Error 2: The Phantom Surcharge
To justify why the long form could possibly be cheaper, the popular posts invent a mechanism: the model has to do "extra work" to decode ptal into "please take another look," adding a hidden cost.
This describes a step that does not exist.
In a standard transformer, the forward pass is fixed-cost. Every token runs through the identical stack of matrix multiplications, regardless of whether it is "obvious" or "cryptic." There is no variable-effort path, and the model cannot decide to spend three more layers on a confusing token. It runs all of them, always.
There is no internal expansion, either. The model does not quietly rewrite ptal into a longer string and charge you for it. The meaning lives in the activation vectors; learned weights map the input representation straight onto the concept. Clean, high-frequency words simply hand the model a better substrate to recover intent from. A rare, fragmented string hands it a worse one. That is a reliability gap, not a cost gap — and treating one as the other is the second error.
Where the Cost Actually Lives
If the input phase (encoding) is fixed-cost, where does the penalty hide? In the reasoning phase (generation).
The number of "thinking tokens" a reasoning model spends before acting is demand-driven. Consider what ptal leaves out: the object (look at what?), the reason (what changed?), and the acceptance criteria (what am I checking for?).
A model handed ptal in front of a consequential action has to reconstruct that context.
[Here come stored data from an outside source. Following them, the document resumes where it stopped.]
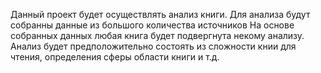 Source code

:Данный проект будет осуществлять анализ книги.
Для анализа будут собранны данные из большого количества источников
На основе собранных данных любая книга будет подвергнута некому анализу.
Анализ будет предположительно состоять из сложности книи для чтения, определения сферы области книги и т.д. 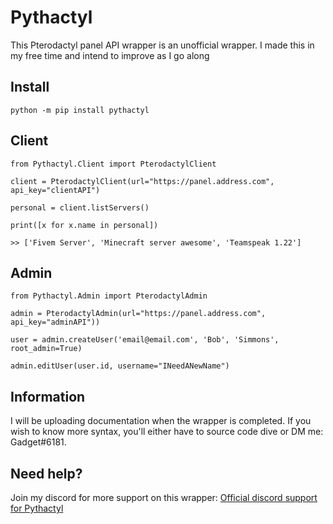 # Pythactyl
This Pterodactyl panel API wrapper is an unofficial wrapper. I made this in my free time and intend to improve as I go along 

## Install

    python -m pip install pythactyl

## Client

    from Pythactyl.Client import PterodactylClient
    
    client = PterodactylClient(url="https://panel.address.com", api_key="clientAPI")
    
    personal = client.listServers()
    
    print([x for x.name in personal])

    >> ['Fivem Server', 'Minecraft server awesome', 'Teamspeak 1.22']

## Admin

    from Pythactyl.Admin import PterodactylAdmin

    admin = PterodactylAdmin(url="https://panel.address.com", api_key="adminAPI"))

    user = admin.createUser('email@email.com', 'Bob', 'Simmons', root_admin=True)

    admin.editUser(user.id, username="INeedANewName")


## Information
I will be uploading documentation when the wrapper is completed. If you wish to know more syntax, you'll either have to source code dive or DM me: Gadget#6181.

## Need help?
Join my discord for more support on this wrapper: [Official discord support for Pythactyl](https://discord.gg/yAwYt4FD6E)
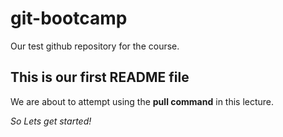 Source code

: # git-bootcamp
Our test github repository for the course.
## This is our first README file
We are about to attempt using the **pull command** in this lecture.

*So Lets get started!*
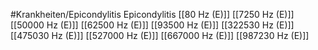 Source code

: #Krankheiten/Epicondylitis
Epicondylitis
[[80 Hz (E)]]
[[7250 Hz (E)]]
[[50000 Hz (E)]]
[[62500 Hz (E)]]
[[93500 Hz (E)]]
[[322530 Hz (E)]]
[[475030 Hz (E)]]
[[527000 Hz (E)]]
[[667000 Hz (E)]]
[[987230 Hz (E)]] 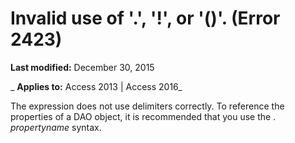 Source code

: 
# Invalid use of '.', '!', or '()'. (Error 2423)

 **Last modified:** December 30, 2015

 _ **Applies to:** Access 2013 | Access 2016_

The expression does not use delimiters correctly. To reference the properties of a DAO object, it is recommended that you use the . _propertyname_ syntax.

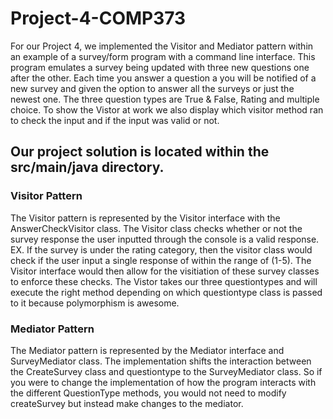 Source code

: # Project-4-COMP373


For our Project 4, we implemented the Visitor and Mediator pattern within an example of a survey/form program with a command line interface. This program emulates a survey being updated with three new questions one after the other. Each time you answer a question a you will be notified of a new survey and given the option to answer all the surveys or just the newest one. The three question types are True & False, Rating and multiple choice. To show the Vistor at work we also display which visitor method ran to check the input and if the input was valid or not.


## Our project solution is located within the src/main/java directory.


### Visitor Pattern


The Visitor pattern is represented by the Visitor interface with the AnswerCheckVisitor class. The Visitor class checks whether or not the survey response the user inputted through the console is a valid response. EX. If the survey is under the rating category, then the visitor class would check if the user input a single response of within the range of (1-5). The Visitor interface would then allow for the visitiation of these survey classes to enforce these checks. The Vistor takes our three questiontypes and will execute the right method depending on which questiontype class is passed to it because polymorphism is awesome.  


### Mediator Pattern


The Mediator pattern is represented by the Mediator interface and SurveyMediator class. The implementation shifts the interaction between the CreateSurvey class and questiontype to the SurveyMediator class. So if you were to change the implementation of how the program interacts with the different QuestionType methods, you would not need to modify createSurvey but instead make changes to the mediator.

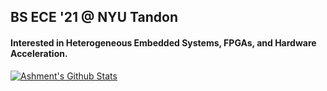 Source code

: ## BS ECE '21 @ NYU Tandon
#### Interested in Heterogeneous Embedded Systems, FPGAs, and Hardware Acceleration.

[![Ashment's Github Stats](https://github-readme-stats.vercel.app/api?username=Ashment)](https://github.com/Ashment/github-readme-stats)

<!--
**Ashment/Ashment** is a ✨ _special_ ✨ repository because its `README.md` (this file) appears on your GitHub profile.

Here are some ideas to get you started:

- 🔭 I’m currently working on ...
- 🌱 I’m currently learning ...
- 👯 I’m looking to collaborate on ...
- 🤔 I’m looking for help with ...
- 💬 Ask me about ...
- 📫 How to reach me: ...
- 😄 Pronouns: ...
- ⚡ Fun fact: ...
-->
It may weigh and discard alternative readings before committing. The expansion — "please take another look at the retry logic; I switched it to exponential backoff" — front-loads that context into cheap input tokens, sparing the expensive inference.
The economics are wildly lopsided, and that is what makes the effect real. Saving two input tokens is a bad trade if it triggers twenty to fifty expensive thinking tokens in a disambiguation detour. You don't need that detour to fire every time for the long form to win on total cost — you just need it to fire sometimes. A two-token certain saving against a thirty-token occasional penalty is a losing trade in expectation. That, stated properly, is the claim the viral posts circle without ever landing on: the cost is downstream, it's probabilistic, and it can dominate the input saving.
So it isn't terse versus verbose. It's when do you pay. Shorthand defers the work from the cheap phase to the expensive one and hopes the bill never comes.
When Shorthand Is Fine
Don't replace one overstatement with another. Shorthand is not secretly always more expensive.
In rich context with low stakes, the penalty rounds to zero. ptal at the bottom of a thread where the diff and the prior comments are right there gets disambiguated essentially for free, and no extra deliberation fires. The effect only bites when context is thin or the gated action is consequential, and it scales with the stakes, not the surface ambiguity. ptal in front of "print the next line" deserves no deliberation. ptal in front of "merge to production" deserves plenty — and a model spending it there is doing its job, not wasting tokens.
The real lesson isn't "stop using shorthand." It's three quieter things:
- Stop optimizing characters. They aren't the unit of cost.
- Focus on generation. Measure the phase that actually varies — deliberation — not the one that's fixed.
- Spend explicitness where it matters. High-frequency language fails gracefully when systems are degraded. Use it where the stakes demand it, not uniformly and not never.
That's the real correction. It's duller than the viral headline, but a lot more useful.